*** PROVIDED INFORMATION ***
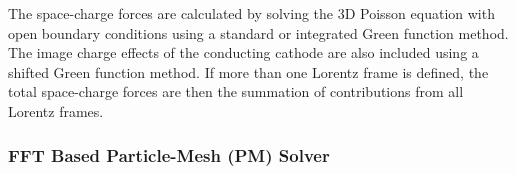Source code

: The space-charge forces are calculated by solving the 3D Poisson equation with open boundary conditions
using a standard or integrated Green function method. The image charge effects of the conducting cathode are also
included using a shifted Green function method. If more than one Lorentz frame is defined, the total space-charge forces are then the summation of contributions from all Lorentz frames. \latermore

\subsubsection{FFT Based Particle-Mesh (PM) Solver}
 \latermore





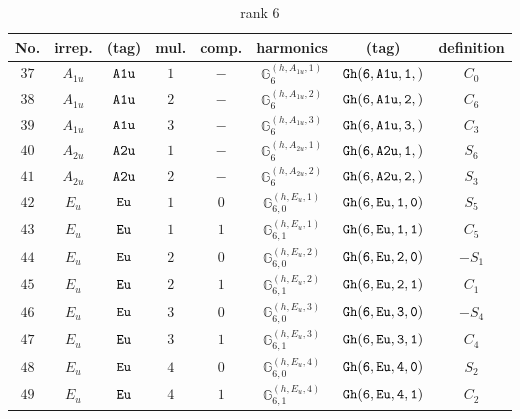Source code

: \documentclass[fleqn,8pt]{jsarticle}
\begin{document}
\begin{table}[ht!]
\begin{center}
\caption{rank 6}
\renewcommand{\arraystretch}{1.3}
\begin{tabular}{cccccccc} \hline \hline
No. & irrep. & (tag) & mul. & comp. & harmonics & (tag) & definition \\ \hline
$ 37 $ & $ A_{1u} $ & $ {\tt A1u} $ & $ 1 $ & $ - $ & $ \mathbb{G}_{6}^{(h,A_{1u},1)} $ & $ {\tt Gh(6,A1u,1,)} $ & $ C_{0} $ \\
$ 38 $ & $ A_{1u} $ & $ {\tt A1u} $ & $ 2 $ & $ - $ & $ \mathbb{G}_{6}^{(h,A_{1u},2)} $ & $ {\tt Gh(6,A1u,2,)} $ & $ C_{6} $ \\
$ 39 $ & $ A_{1u} $ & $ {\tt A1u} $ & $ 3 $ & $ - $ & $ \mathbb{G}_{6}^{(h,A_{1u},3)} $ & $ {\tt Gh(6,A1u,3,)} $ & $ C_{3} $ \\
$ 40 $ & $ A_{2u} $ & $ {\tt A2u} $ & $ 1 $ & $ - $ & $ \mathbb{G}_{6}^{(h,A_{2u},1)} $ & $ {\tt Gh(6,A2u,1,)} $ & $ S_{6} $ \\
$ 41 $ & $ A_{2u} $ & $ {\tt A2u} $ & $ 2 $ & $ - $ & $ \mathbb{G}_{6}^{(h,A_{2u},2)} $ & $ {\tt Gh(6,A2u,2,)} $ & $ S_{3} $ \\
$ 42 $ & $ E_{u} $ & $ {\tt Eu} $ & $ 1 $ & $ 0 $ & $ \mathbb{G}_{6,0}^{(h,E_{u},1)} $ & $ {\tt Gh(6,Eu,1,0)} $ & $ S_{5} $ \\
$ 43 $ & $ E_{u} $ & $ {\tt Eu} $ & $ 1 $ & $ 1 $ & $ \mathbb{G}_{6,1}^{(h,E_{u},1)} $ & $ {\tt Gh(6,Eu,1,1)} $ & $ C_{5} $ \\
$ 44 $ & $ E_{u} $ & $ {\tt Eu} $ & $ 2 $ & $ 0 $ & $ \mathbb{G}_{6,0}^{(h,E_{u},2)} $ & $ {\tt Gh(6,Eu,2,0)} $ & $ - S_{1} $ \\
$ 45 $ & $ E_{u} $ & $ {\tt Eu} $ & $ 2 $ & $ 1 $ & $ \mathbb{G}_{6,1}^{(h,E_{u},2)} $ & $ {\tt Gh(6,Eu,2,1)} $ & $ C_{1} $ \\
$ 46 $ & $ E_{u} $ & $ {\tt Eu} $ & $ 3 $ & $ 0 $ & $ \mathbb{G}_{6,0}^{(h,E_{u},3)} $ & $ {\tt Gh(6,Eu,3,0)} $ & $ - S_{4} $ \\
$ 47 $ & $ E_{u} $ & $ {\tt Eu} $ & $ 3 $ & $ 1 $ & $ \mathbb{G}_{6,1}^{(h,E_{u},3)} $ & $ {\tt Gh(6,Eu,3,1)} $ & $ C_{4} $ \\
$ 48 $ & $ E_{u} $ & $ {\tt Eu} $ & $ 4 $ & $ 0 $ & $ \mathbb{G}_{6,0}^{(h,E_{u},4)} $ & $ {\tt Gh(6,Eu,4,0)} $ & $ S_{2} $ \\
$ 49 $ & $ E_{u} $ & $ {\tt Eu} $ & $ 4 $ & $ 1 $ & $ \mathbb{G}_{6,1}^{(h,E_{u},4)} $ & $ {\tt Gh(6,Eu,4,1)} $ & $ C_{2} $ \\
 \hline \hline
\end{tabular}
\end{center}
\end{table}
\end{document}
*** End of PROVIDED INFORMATION ***
WHAT THIS TASK INVOLVES: Copy the records above precisely, and leave every image out of the copy.

WORKED SOLUTION:
Source code

: The space-charge forces are calculated by solving the 3D Poisson equation with open boundary conditions
using a standard or integrated Green function method. The image charge effects of the conducting cathode are also
included using a shifted Green function method. If more than one Lorentz frame is defined, the total space-charge forces are then the summation of contributions from all Lorentz frames. \latermore

\subsubsection{FFT Based Particle-Mesh (PM) Solver}
 \latermore





Source code

: \documentclass[fleqn,8pt]{jsarticle}
\begin{document}
\begin{table}[ht!]
\begin{center}
\caption{rank 6}
\renewcommand{\arraystretch}{1.3}
\begin{tabular}{cccccccc} \hline \hline
No. & irrep. & (tag) & mul. & comp. & harmonics & (tag) & definition \\ \hline
$ 37 $ & $ A_{1u} $ & $ {\tt A1u} $ & $ 1 $ & $ - $ & $ \mathbb{G}_{6}^{(h,A_{1u},1)} $ & $ {\tt Gh(6,A1u,1,)} $ & $ C_{0} $ \\
$ 38 $ & $ A_{1u} $ & $ {\tt A1u} $ & $ 2 $ & $ - $ & $ \mathbb{G}_{6}^{(h,A_{1u},2)} $ & $ {\tt Gh(6,A1u,2,)} $ & $ C_{6} $ \\
$ 39 $ & $ A_{1u} $ & $ {\tt A1u} $ & $ 3 $ & $ - $ & $ \mathbb{G}_{6}^{(h,A_{1u},3)} $ & $ {\tt Gh(6,A1u,3,)} $ & $ C_{3} $ \\
$ 40 $ & $ A_{2u} $ & $ {\tt A2u} $ & $ 1 $ & $ - $ & $ \mathbb{G}_{6}^{(h,A_{2u},1)} $ & $ {\tt Gh(6,A2u,1,)} $ & $ S_{6} $ \\
$ 41 $ & $ A_{2u} $ & $ {\tt A2u} $ & $ 2 $ & $ - $ & $ \mathbb{G}_{6}^{(h,A_{2u},2)} $ & $ {\tt Gh(6,A2u,2,)} $ & $ S_{3} $ \\
$ 42 $ & $ E_{u} $ & $ {\tt Eu} $ & $ 1 $ & $ 0 $ & $ \mathbb{G}_{6,0}^{(h,E_{u},1)} $ & $ {\tt Gh(6,Eu,1,0)} $ & $ S_{5} $ \\
$ 43 $ & $ E_{u} $ & $ {\tt Eu} $ & $ 1 $ & $ 1 $ & $ \mathbb{G}_{6,1}^{(h,E_{u},1)} $ & $ {\tt Gh(6,Eu,1,1)} $ & $ C_{5} $ \\
$ 44 $ & $ E_{u} $ & $ {\tt Eu} $ & $ 2 $ & $ 0 $ & $ \mathbb{G}_{6,0}^{(h,E_{u},2)} $ & $ {\tt Gh(6,Eu,2,0)} $ & $ - S_{1} $ \\
$ 45 $ & $ E_{u} $ & $ {\tt Eu} $ & $ 2 $ & $ 1 $ & $ \mathbb{G}_{6,1}^{(h,E_{u},2)} $ & $ {\tt Gh(6,Eu,2,1)} $ & $ C_{1} $ \\
$ 46 $ & $ E_{u} $ & $ {\tt Eu} $ & $ 3 $ & $ 0 $ & $ \mathbb{G}_{6,0}^{(h,E_{u},3)} $ & $ {\tt Gh(6,Eu,3,0)} $ & $ - S_{4} $ \\
$ 47 $ & $ E_{u} $ & $ {\tt Eu} $ & $ 3 $ & $ 1 $ & $ \mathbb{G}_{6,1}^{(h,E_{u},3)} $ & $ {\tt Gh(6,Eu,3,1)} $ & $ C_{4} $ \\
$ 48 $ & $ E_{u} $ & $ {\tt Eu} $ & $ 4 $ & $ 0 $ & $ \mathbb{G}_{6,0}^{(h,E_{u},4)} $ & $ {\tt Gh(6,Eu,4,0)} $ & $ S_{2} $ \\
$ 49 $ & $ E_{u} $ & $ {\tt Eu} $ & $ 4 $ & $ 1 $ & $ \mathbb{G}_{6,1}^{(h,E_{u},4)} $ & $ {\tt Gh(6,Eu,4,1)} $ & $ C_{2} $ \\
 \hline \hline
\end{tabular}
\end{center}
\end{table}
\end{document}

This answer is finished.